Your assignment: Identify every line in the records below that contains the word "resource", and copy each of those lines.

-------- Data provided

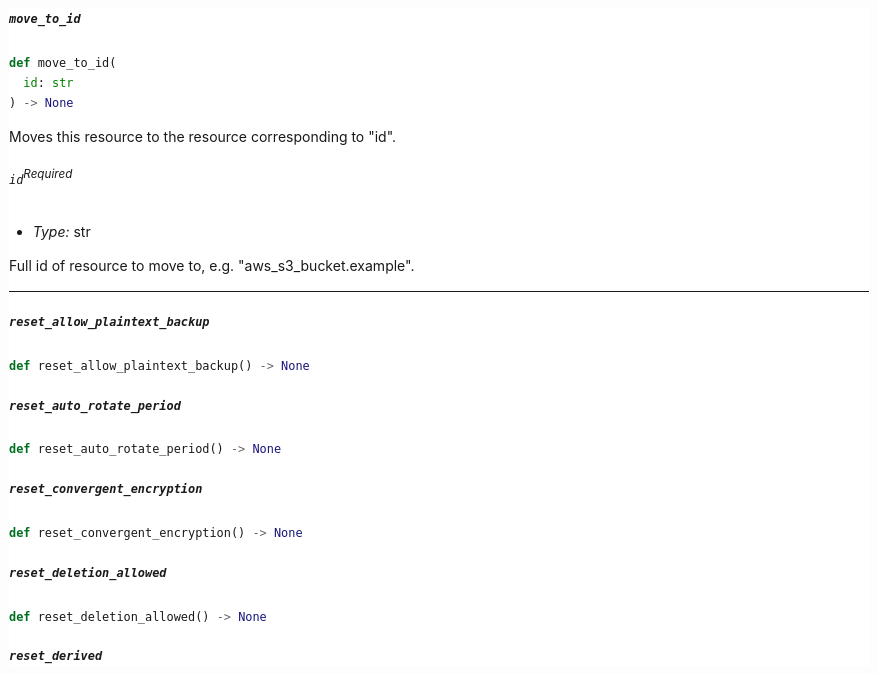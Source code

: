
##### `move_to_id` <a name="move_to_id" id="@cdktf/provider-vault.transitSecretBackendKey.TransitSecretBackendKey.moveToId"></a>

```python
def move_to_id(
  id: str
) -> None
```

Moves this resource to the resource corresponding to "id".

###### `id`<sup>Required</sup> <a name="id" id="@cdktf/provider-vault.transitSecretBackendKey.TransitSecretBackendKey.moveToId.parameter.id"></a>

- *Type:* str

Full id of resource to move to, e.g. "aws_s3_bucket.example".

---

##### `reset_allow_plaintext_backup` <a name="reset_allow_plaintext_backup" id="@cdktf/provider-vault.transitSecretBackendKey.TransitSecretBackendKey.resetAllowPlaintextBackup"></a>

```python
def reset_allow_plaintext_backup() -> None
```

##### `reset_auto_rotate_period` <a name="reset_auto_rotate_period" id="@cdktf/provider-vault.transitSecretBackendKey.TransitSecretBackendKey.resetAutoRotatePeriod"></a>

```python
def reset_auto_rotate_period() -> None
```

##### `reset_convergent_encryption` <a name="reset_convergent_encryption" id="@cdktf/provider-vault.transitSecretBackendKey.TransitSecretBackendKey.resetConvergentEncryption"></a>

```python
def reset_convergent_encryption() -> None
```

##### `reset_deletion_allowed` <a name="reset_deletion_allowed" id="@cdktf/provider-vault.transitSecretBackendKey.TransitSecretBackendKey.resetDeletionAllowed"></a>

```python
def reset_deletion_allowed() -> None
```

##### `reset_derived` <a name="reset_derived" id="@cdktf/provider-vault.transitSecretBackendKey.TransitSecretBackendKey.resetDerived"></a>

----------------
-------- Data provided

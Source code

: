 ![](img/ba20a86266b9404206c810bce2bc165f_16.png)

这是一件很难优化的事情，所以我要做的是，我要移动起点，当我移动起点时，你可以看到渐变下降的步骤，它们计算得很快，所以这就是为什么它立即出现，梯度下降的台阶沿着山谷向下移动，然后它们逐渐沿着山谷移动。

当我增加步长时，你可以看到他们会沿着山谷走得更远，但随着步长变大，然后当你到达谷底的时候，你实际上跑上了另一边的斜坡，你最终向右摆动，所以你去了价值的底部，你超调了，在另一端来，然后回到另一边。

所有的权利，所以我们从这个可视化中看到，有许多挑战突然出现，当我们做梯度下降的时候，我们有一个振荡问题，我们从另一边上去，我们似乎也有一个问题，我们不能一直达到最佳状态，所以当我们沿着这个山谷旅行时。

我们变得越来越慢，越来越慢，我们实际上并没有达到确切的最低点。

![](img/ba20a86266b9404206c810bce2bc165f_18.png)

----------------

Solution to the exercise:
Moves this resource to the resource corresponding to "id".
Full id of resource to move to, e.g. "aws_s3_bucket.example".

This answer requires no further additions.